When these folks say something you do not understand ... STOP, Ask, They will GLADLY explain, They are here because they do know and like not only to pass their knowledge on but help people just like you!
Remember, The only dumb question is the unasked one!
A dumb question to some, is a smart question to others!
Steve, This is a long help thread, it has lots of overwhelming info even for some that have been fixing stuff all their life ... So don't count yourself out, you're hanging in there pretty darn good!
There is a diode that looks exactly like this but is far removed from the bulk of wire in the harness. It's close to my Power Steering pump.
It comes from the fuel relay switch and connects to 10 wires.
- 2 wires (tan) run clear across the front of the engine to the passenger side of the vehicle and connect to a large plug that has two yellow wires coming from it's end. They run to the inertia switch.
- 1 green wire runs to the coil
- 1 green/white stripe wire runs back to the ECM
- 1 brown or black wire/pink stripe runs to the solenoid - there are 4 seperate wires that are attached to it. They are: 1 wire that runs to a resistor, one that runs to the coil, 1 that ones to the fuel relay, and one that runs to the ECM.

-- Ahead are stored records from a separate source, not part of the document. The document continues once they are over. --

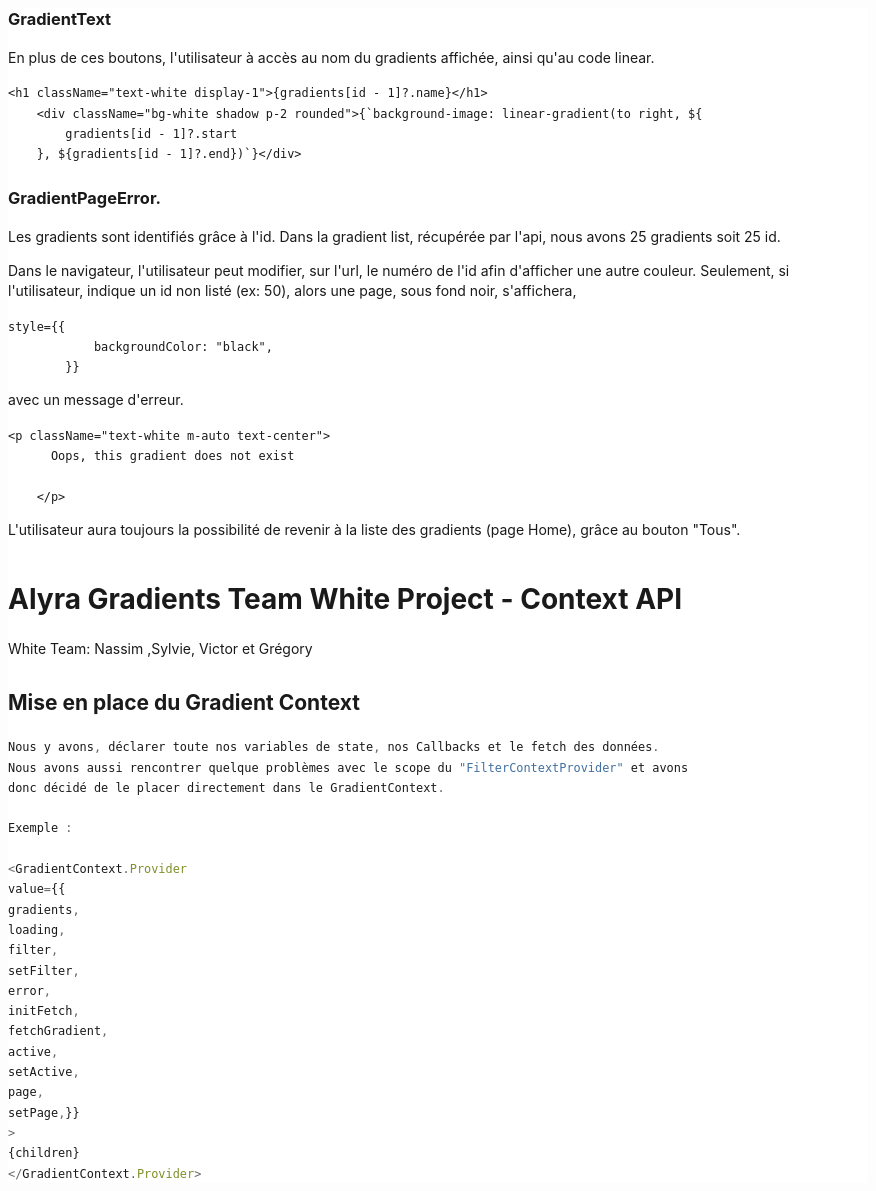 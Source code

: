 ### GradientText

En plus de ces boutons, l'utilisateur à accès au nom du gradients affichée, ainsi qu'au code linear. 

    <h1 className="text-white display-1">{gradients[id - 1]?.name}</h1>
        <div className="bg-white shadow p-2 rounded">{`background-image: linear-gradient(to right, ${
            gradients[id - 1]?.start
        }, ${gradients[id - 1]?.end})`}</div>

### GradientPageError. 

Les gradients sont identifiés grâce à l'id. Dans la gradient list, récupérée par l'api, nous avons 25 gradients soit 25 id.

Dans le navigateur, l'utilisateur peut modifier, sur l'url, le numéro de l'id afin d'afficher une autre couleur. 
Seulement, si l'utilisateur, indique un id non listé (ex: 50), alors une page, sous fond noir, s'affichera, 

    style={{
                backgroundColor: "black",
            }}

avec un message d'erreur. 

    <p className="text-white m-auto text-center">
          Oops, this gradient does not exist

        </p>

L'utilisateur aura toujours la possibilité de revenir à la liste des gradients (page Home), grâce au bouton "Tous".

# Alyra Gradients Team White Project - Context API
White Team: Nassim ,Sylvie, Victor et Grégory
## Mise en place du Gradient Context
```js
Nous y avons, déclarer toute nos variables de state, nos Callbacks et le fetch des données.
Nous avons aussi rencontrer quelque problèmes avec le scope du "FilterContextProvider" et avons
donc décidé de le placer directement dans le GradientContext.

Exemple : 

<GradientContext.Provider
value={{
gradients,
loading,
filter,
setFilter,
error,
initFetch,
fetchGradient,
active,
setActive,
page,
setPage,}}
>
{children}
</GradientContext.Provider>
```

- 1 red wire (can't ell if there's a stripe or other coors) runs to ECM
- 1 red wire that runs to the TFI (I have that mounted remotely in a heat sink to get it away from the heat.
- 1 tan wire that appears to run back to the ECM
- 1 yellow wire that runs to the solenoid.
- 1 wire that runs to the oil temp sensor.
Is your posting intended as an example of a diode OR is this the diode all are referring to?
There is presently no diode connected to any wire that run to the IAC.
Originally Posted by subford
A salvage yard might be your best bet to get the diode.
Just for grins I just went a took a photo of a 1986 Ford Diode, this is what it looks like:
It is an example of the diode Ford used in 1985. The one in the photos is the diode around the IAC in the 1986 Ford that I took the photo of.
I was thinking the two wires you have at that point is just a junction and is a source for the other red wire but it may have another source also before it gets back to the ECM Power relay.
I have read that the later models (not sure when it started) had the diode in the connector to the IAC. That's not the case for my Ford.
Thanks for the example. I am following the advice of several here: I will do the test for the diode as recommended by NotEnoughTrucks2014 (although I am 100% certain it is not there), I will follow ctubutus's information and advice in tracking the correct wires to the correct position on the ECM connector (already done but will do again), and will get assistance from Vincent when I get the diode so that I connect it correctly.
Again, the amount of useful knowledge offered me is invaluable. I fully realize that if I were to have to pay for that at a dealership, it'd cost me a boatload. So I do not take the help I get here lightly.
Steve
Originally Posted by subford
It is an example of the diode Ford used in 1985.
But I was thinking the diode for the IAC coil was inside the IAC.
I was also thinking the two wires you have at that point is just a junction and is a source for the other red wire but it may have another source also before it gets back to the ECM Power relay.
Again, the amount of useful knowledge offered me is invaluable. I fully realize that if I were to have to pay for that at a dealership, it'd cost me a boatload. So I do not take the help I get here lightly.
When you say "nothing" on pin 48 & 46, do you mean all Zeros? (000.0) or (1)?
Steve, did you ever answer my question about the resistance readings on pins 46 & 48. What were the readings? "nothing" is not a result of a resistance check unless you meant no resistance, but your meter would have had a reading for these pins.
Reference; Thread # 177
Last edited by vjsimone; Jul 17, 2016 at 12:03 PM.
Reason: Adding text
One thing on those to take a long hard look at, near the battery negative post, attached to it, is a plug with a black/light green wire (or pair) that grounds the entire EEC system. It is a common issue on these as the connector is not a weather proof one and any extra resistance will drive the EEC crazy.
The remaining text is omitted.